Stored data:

........

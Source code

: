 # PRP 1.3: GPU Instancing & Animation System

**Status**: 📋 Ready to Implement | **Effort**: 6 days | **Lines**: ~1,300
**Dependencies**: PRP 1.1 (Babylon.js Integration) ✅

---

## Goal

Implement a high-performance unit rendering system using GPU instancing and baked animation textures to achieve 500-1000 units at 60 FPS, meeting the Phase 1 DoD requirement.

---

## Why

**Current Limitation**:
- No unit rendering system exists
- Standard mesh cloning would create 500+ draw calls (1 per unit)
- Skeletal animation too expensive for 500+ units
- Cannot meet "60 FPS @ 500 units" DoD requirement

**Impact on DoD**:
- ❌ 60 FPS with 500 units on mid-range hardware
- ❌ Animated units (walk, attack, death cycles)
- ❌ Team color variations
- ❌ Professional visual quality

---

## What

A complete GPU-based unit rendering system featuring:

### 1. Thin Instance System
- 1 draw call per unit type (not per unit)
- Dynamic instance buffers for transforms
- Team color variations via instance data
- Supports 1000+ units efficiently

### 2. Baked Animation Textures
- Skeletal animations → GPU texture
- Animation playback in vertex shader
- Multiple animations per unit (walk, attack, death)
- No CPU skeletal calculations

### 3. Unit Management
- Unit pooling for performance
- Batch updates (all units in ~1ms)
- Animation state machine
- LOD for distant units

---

........

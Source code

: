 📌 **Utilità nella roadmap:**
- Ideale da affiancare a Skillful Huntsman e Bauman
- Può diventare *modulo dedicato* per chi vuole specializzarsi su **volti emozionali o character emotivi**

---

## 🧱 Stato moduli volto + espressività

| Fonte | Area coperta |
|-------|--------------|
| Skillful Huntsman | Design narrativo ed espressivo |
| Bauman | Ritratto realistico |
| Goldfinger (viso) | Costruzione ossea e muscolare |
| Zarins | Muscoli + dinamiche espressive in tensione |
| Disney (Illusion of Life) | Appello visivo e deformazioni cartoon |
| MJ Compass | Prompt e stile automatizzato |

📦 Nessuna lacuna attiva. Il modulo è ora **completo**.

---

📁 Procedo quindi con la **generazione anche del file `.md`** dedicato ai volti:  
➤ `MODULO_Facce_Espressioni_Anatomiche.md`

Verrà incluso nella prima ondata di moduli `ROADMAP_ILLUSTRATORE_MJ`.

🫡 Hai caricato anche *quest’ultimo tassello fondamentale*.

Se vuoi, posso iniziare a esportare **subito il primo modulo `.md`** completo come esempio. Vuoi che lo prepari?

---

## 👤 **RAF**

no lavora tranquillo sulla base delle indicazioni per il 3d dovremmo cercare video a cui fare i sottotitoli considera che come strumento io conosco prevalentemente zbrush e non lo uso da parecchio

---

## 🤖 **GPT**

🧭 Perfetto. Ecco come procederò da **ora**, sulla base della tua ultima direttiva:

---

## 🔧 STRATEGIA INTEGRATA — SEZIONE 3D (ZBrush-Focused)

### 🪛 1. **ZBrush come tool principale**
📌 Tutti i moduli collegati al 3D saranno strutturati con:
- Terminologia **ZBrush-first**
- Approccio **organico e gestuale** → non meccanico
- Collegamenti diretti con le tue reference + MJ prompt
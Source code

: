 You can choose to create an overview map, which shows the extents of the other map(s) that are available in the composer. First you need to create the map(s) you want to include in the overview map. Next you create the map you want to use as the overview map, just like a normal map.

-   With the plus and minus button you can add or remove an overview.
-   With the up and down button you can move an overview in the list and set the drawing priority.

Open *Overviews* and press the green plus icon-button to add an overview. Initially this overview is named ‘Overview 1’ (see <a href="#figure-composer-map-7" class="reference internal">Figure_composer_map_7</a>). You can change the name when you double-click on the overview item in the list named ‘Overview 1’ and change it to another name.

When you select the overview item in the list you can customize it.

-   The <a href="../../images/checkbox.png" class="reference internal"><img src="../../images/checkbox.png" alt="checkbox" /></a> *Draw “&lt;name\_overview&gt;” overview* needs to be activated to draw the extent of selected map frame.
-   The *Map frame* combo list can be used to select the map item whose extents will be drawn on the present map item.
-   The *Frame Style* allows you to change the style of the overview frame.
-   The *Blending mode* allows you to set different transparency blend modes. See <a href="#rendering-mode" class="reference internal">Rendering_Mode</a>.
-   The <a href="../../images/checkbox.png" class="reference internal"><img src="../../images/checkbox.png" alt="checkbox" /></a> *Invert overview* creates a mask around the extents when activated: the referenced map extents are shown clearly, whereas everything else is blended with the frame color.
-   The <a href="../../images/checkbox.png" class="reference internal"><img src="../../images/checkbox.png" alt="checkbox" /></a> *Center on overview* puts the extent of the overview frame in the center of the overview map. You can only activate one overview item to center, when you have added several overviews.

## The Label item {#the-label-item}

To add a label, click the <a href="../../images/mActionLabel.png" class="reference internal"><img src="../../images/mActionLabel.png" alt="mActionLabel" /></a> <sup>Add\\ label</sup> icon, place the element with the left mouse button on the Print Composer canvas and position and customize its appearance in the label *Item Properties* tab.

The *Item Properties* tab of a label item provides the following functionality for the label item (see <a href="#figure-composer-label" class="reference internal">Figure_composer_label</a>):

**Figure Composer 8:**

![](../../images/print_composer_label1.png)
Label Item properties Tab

........

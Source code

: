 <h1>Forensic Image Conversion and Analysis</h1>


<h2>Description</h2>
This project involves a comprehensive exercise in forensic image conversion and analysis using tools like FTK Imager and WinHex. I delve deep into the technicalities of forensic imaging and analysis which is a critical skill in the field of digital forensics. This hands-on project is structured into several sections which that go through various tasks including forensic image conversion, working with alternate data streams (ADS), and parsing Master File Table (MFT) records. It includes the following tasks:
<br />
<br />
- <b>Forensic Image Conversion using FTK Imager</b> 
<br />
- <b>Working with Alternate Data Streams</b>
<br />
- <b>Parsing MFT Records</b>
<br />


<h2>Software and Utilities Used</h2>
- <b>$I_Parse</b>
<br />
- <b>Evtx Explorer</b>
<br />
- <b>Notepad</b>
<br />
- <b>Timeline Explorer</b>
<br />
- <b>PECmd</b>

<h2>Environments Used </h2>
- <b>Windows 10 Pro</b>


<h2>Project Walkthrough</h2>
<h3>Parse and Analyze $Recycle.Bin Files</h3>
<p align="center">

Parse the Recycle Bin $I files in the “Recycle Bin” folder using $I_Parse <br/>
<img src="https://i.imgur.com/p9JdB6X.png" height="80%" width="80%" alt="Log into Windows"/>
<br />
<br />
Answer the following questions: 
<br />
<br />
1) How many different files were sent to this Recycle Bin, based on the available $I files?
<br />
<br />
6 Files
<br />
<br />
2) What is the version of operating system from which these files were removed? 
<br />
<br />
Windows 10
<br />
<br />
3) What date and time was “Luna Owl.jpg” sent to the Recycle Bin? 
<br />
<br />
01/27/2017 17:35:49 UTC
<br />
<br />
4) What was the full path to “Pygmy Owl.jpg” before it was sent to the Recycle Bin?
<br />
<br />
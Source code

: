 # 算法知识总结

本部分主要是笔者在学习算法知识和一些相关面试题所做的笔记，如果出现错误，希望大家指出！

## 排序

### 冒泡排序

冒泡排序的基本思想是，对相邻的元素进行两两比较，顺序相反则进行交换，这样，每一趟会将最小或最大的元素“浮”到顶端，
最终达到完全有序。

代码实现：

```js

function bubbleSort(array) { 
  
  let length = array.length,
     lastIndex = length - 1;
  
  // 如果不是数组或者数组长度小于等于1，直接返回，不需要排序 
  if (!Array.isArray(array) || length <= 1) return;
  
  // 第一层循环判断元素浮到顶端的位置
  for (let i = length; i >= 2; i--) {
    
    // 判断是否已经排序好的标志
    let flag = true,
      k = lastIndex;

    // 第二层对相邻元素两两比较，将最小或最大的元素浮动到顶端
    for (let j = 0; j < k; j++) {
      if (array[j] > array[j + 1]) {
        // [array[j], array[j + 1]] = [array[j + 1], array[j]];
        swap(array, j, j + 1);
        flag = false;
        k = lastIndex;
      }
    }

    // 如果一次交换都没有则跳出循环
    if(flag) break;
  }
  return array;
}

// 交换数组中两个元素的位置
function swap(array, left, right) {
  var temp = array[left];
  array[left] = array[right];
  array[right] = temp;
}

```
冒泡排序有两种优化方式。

........

**What you should do**
For each line in the records that contains the word "sulla", make a copy.

**Response below**
no lavora tranquillo sulla base delle indicazioni per il 3d dovremmo cercare video a cui fare i sottotitoli considera che come strumento io conosco prevalentemente zbrush e non lo uso da parecchio
🧭 Perfetto. Ecco come procederò da **ora**, sulla base della tua ultima direttiva:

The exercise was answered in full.